Obviously education is a integral part to helping our athletes and trying to get them to buy-into getting to bed earlier and improving their sleep habits, but I also feel we as coaches are often hypocrites when we continue to make them be up at 5am each morning.
The feedback I received was very clear, they do not like getting up for 6am workouts. My thoughts are this - if we can avoid these early morning sessions, then we absolutely should. Obviously in a college setting, with limitations of resources, class conflicts, etc - then yes we need to use these early morning time-frames, but maybe we need to find ways to rotate teams, so it's not the same teams/athletes doing 6am every single day.
I look at it as, if we can even reduce a specific team needing to train at 6am, just 1-day a week, we are likely adding 2-3 additional hours of sleep a week for these athletes - which could be huge for performance and recovery.
Buzz Words
Athletes have a decent understanding of buzz words and they want to perform those buzz words.
In the question, what do you wish we did more of – three common responses occurred.
1. Core
2. Explosive Exercises
3. Arms
Two of the three responses would be what I would consider buzz terms. Athletes probably couldn't even tell you what the "core" is or what muscles make up the "core", to them it just means abs.
Maybe throwing in an ab or arm burner at the end of sessions is a good idea from time to time. Plus these won’t negatively effect or pull away from the CNS stimulus you're trying have the body adapt to.
Those questioned also tended to make notes to wanting to do more explosive type exercises. We know we perform different med ball variations or jumping/bounding movements to train various power production applications, but do they?

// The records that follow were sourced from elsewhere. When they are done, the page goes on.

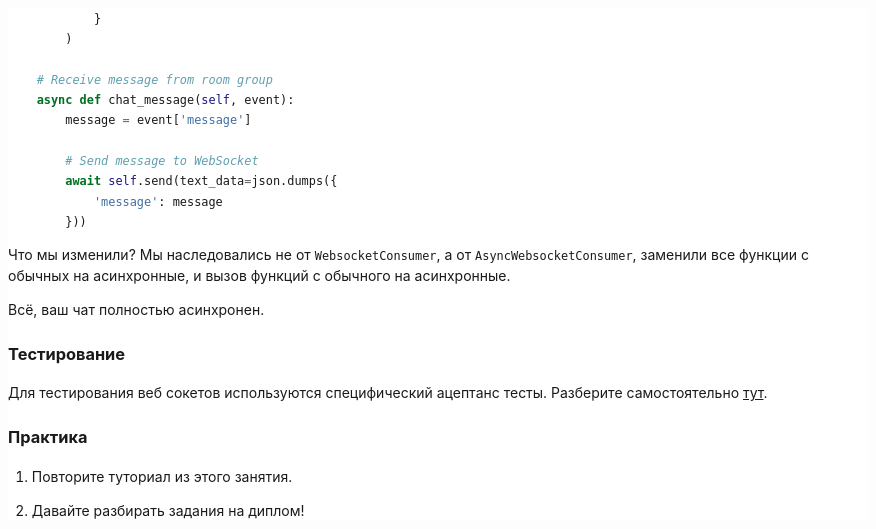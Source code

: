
 ```python
            }
        )

    # Receive message from room group
    async def chat_message(self, event):
        message = event['message']

        # Send message to WebSocket
        await self.send(text_data=json.dumps({
            'message': message
        }))
```

Что мы изменили? Мы наследовались не от `WebsocketConsumer`, а от `AsyncWebsocketConsumer`, заменили все функции с
обычных на асинхронные, и вызов функций с обычного на асинхронные.

Всё, ваш чат полностью асинхронен.

### Тестирование

Для тестирования веб сокетов используются специфический ацептанс тесты. Разберите самостоятельно [тут](https://channels.readthedocs.io/en/stable/tutorial/part_4.html).


### Практика

1. Повторите туториал из этого занятия.

2. Давайте разбирать задания на диплом!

Just adding, hey this is to work on our explosiveness, might be something they really want to hear and enhance the intent of the drill.
Conclusion
Well I hope this sheds some light as a way to give greater insight into your coaching. I think ever coach should give this questionnaire at the end of a semester or year and really evaluate what you are doing as a coach. This will definitely be something I address with my athletes and coaches every year from here on out and I encourage you to do the same or share your results as well!